> [Materials provided]
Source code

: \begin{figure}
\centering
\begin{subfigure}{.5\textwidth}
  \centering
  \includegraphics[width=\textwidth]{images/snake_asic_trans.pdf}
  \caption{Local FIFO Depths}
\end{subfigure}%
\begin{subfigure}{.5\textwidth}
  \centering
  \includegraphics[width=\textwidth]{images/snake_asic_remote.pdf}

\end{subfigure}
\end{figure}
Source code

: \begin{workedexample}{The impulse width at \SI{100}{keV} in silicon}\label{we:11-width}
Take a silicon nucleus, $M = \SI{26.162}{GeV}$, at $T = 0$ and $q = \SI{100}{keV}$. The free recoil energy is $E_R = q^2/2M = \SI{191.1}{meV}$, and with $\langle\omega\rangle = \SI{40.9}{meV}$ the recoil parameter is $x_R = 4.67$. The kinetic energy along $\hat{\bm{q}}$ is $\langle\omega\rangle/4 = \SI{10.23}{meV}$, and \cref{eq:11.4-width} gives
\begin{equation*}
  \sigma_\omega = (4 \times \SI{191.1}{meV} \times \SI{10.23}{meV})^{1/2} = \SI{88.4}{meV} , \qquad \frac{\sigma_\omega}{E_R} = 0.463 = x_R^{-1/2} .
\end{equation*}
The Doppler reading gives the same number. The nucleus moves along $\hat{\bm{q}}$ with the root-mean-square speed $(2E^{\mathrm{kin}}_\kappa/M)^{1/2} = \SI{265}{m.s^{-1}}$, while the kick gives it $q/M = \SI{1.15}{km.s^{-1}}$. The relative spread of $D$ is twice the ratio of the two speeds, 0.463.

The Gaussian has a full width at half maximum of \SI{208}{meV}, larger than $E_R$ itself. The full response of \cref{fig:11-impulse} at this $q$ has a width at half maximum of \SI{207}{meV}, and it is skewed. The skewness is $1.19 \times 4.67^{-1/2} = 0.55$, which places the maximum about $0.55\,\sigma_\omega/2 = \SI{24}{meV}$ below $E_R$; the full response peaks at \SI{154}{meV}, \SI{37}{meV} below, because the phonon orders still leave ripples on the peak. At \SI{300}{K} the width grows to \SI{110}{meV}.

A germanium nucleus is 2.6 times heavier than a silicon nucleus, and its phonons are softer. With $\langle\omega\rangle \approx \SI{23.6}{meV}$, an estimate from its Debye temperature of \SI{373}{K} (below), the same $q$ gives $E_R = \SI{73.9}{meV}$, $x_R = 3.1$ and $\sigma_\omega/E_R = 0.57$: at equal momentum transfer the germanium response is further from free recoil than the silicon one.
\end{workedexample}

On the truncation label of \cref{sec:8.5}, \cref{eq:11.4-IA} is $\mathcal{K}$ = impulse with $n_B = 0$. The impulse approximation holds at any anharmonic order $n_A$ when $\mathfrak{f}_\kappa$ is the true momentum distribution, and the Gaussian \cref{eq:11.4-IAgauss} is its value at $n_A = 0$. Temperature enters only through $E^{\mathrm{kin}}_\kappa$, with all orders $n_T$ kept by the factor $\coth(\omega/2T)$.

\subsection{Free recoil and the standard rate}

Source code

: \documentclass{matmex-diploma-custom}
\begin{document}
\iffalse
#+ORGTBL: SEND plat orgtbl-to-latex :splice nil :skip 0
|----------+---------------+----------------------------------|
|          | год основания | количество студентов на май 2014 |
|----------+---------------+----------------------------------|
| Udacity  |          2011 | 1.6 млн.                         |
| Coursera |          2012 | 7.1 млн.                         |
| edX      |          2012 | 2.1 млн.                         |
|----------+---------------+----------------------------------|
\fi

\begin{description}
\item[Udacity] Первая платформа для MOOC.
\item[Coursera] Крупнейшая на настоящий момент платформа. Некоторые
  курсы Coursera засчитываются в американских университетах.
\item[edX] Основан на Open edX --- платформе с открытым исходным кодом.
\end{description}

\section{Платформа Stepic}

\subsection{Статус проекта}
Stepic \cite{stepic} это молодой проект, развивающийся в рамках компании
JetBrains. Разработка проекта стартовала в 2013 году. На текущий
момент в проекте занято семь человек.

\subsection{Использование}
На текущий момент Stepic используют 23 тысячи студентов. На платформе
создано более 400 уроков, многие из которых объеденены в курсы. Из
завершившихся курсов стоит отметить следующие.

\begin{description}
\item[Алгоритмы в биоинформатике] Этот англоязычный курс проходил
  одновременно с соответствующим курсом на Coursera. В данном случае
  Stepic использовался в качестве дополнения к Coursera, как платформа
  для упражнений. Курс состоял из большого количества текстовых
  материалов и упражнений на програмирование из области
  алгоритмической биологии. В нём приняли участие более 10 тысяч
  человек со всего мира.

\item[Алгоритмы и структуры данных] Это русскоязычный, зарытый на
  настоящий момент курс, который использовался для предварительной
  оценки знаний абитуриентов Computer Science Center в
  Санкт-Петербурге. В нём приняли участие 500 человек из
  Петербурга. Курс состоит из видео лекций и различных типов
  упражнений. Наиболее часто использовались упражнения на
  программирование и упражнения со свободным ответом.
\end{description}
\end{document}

> [What the exercise asks]
Write out every entry again exactly, please, with nothing missing.

> [Completed task]
Source code

: \begin{figure}
\centering
\begin{subfigure}{.5\textwidth}
  \centering
  \includegraphics[width=\textwidth]{images/snake_asic_trans.pdf}
  \caption{Local FIFO Depths}
\end{subfigure}%
\begin{subfigure}{.5\textwidth}
  \centering
  \includegraphics[width=\textwidth]{images/snake_asic_remote.pdf}

\end{subfigure}
\end{figure}
Source code

: \begin{workedexample}{The impulse width at \SI{100}{keV} in silicon}\label{we:11-width}
Take a silicon nucleus, $M = \SI{26.162}{GeV}$, at $T = 0$ and $q = \SI{100}{keV}$. The free recoil energy is $E_R = q^2/2M = \SI{191.1}{meV}$, and with $\langle\omega\rangle = \SI{40.9}{meV}$ the recoil parameter is $x_R = 4.67$. The kinetic energy along $\hat{\bm{q}}$ is $\langle\omega\rangle/4 = \SI{10.23}{meV}$, and \cref{eq:11.4-width} gives
\begin{equation*}
  \sigma_\omega = (4 \times \SI{191.1}{meV} \times \SI{10.23}{meV})^{1/2} = \SI{88.4}{meV} , \qquad \frac{\sigma_\omega}{E_R} = 0.463 = x_R^{-1/2} .
\end{equation*}
The Doppler reading gives the same number. The nucleus moves along $\hat{\bm{q}}$ with the root-mean-square speed $(2E^{\mathrm{kin}}_\kappa/M)^{1/2} = \SI{265}{m.s^{-1}}$, while the kick gives it $q/M = \SI{1.15}{km.s^{-1}}$. The relative spread of $D$ is twice the ratio of the two speeds, 0.463.

The Gaussian has a full width at half maximum of \SI{208}{meV}, larger than $E_R$ itself. The full response of \cref{fig:11-impulse} at this $q$ has a width at half maximum of \SI{207}{meV}, and it is skewed. The skewness is $1.19 \times 4.67^{-1/2} = 0.55$, which places the maximum about $0.55\,\sigma_\omega/2 = \SI{24}{meV}$ below $E_R$; the full response peaks at \SI{154}{meV}, \SI{37}{meV} below, because the phonon orders still leave ripples on the peak. At \SI{300}{K} the width grows to \SI{110}{meV}.

A germanium nucleus is 2.6 times heavier than a silicon nucleus, and its phonons are softer. With $\langle\omega\rangle \approx \SI{23.6}{meV}$, an estimate from its Debye temperature of \SI{373}{K} (below), the same $q$ gives $E_R = \SI{73.9}{meV}$, $x_R = 3.1$ and $\sigma_\omega/E_R = 0.57$: at equal momentum transfer the germanium response is further from free recoil than the silicon one.
\end{workedexample}

On the truncation label of \cref{sec:8.5}, \cref{eq:11.4-IA} is $\mathcal{K}$ = impulse with $n_B = 0$. The impulse approximation holds at any anharmonic order $n_A$ when $\mathfrak{f}_\kappa$ is the true momentum distribution, and the Gaussian \cref{eq:11.4-IAgauss} is its value at $n_A = 0$. Temperature enters only through $E^{\mathrm{kin}}_\kappa$, with all orders $n_T$ kept by the factor $\coth(\omega/2T)$.

\subsection{Free recoil and the standard rate}

Source code

: \documentclass{matmex-diploma-custom}
\begin{document}
\iffalse
#+ORGTBL: SEND plat orgtbl-to-latex :splice nil :skip 0
|----------+---------------+----------------------------------|
|          | год основания | количество студентов на май 2014 |
|----------+---------------+----------------------------------|
| Udacity  |          2011 | 1.6 млн.                         |
| Coursera |          2012 | 7.1 млн.                         |
| edX      |          2012 | 2.1 млн.                         |
|----------+---------------+----------------------------------|
\fi

\begin{description}
\item[Udacity] Первая платформа для MOOC.
\item[Coursera] Крупнейшая на настоящий момент платформа. Некоторые
  курсы Coursera засчитываются в американских университетах.
\item[edX] Основан на Open edX --- платформе с открытым исходным кодом.
\end{description}

\section{Платформа Stepic}

\subsection{Статус проекта}
Stepic \cite{stepic} это молодой проект, развивающийся в рамках компании
JetBrains. Разработка проекта стартовала в 2013 году. На текущий
момент в проекте занято семь человек.

\subsection{Использование}
На текущий момент Stepic используют 23 тысячи студентов. На платформе
создано более 400 уроков, многие из которых объеденены в курсы. Из
завершившихся курсов стоит отметить следующие.

\begin{description}
\item[Алгоритмы в биоинформатике] Этот англоязычный курс проходил
  одновременно с соответствующим курсом на Coursera. В данном случае
  Stepic использовался в качестве дополнения к Coursera, как платформа
  для упражнений. Курс состоял из большого количества текстовых
  материалов и упражнений на програмирование из области
  алгоритмической биологии. В нём приняли участие более 10 тысяч
  человек со всего мира.

\item[Алгоритмы и структуры данных] Это русскоязычный, зарытый на
  настоящий момент курс, который использовался для предварительной
  оценки знаний абитуриентов Computer Science Center в
  Санкт-Петербурге. В нём приняли участие 500 человек из
  Петербурга. Курс состоит из видео лекций и различных типов
  упражнений. Наиболее часто использовались упражнения на
  программирование и упражнения со свободным ответом.
\end{description}
\end{document}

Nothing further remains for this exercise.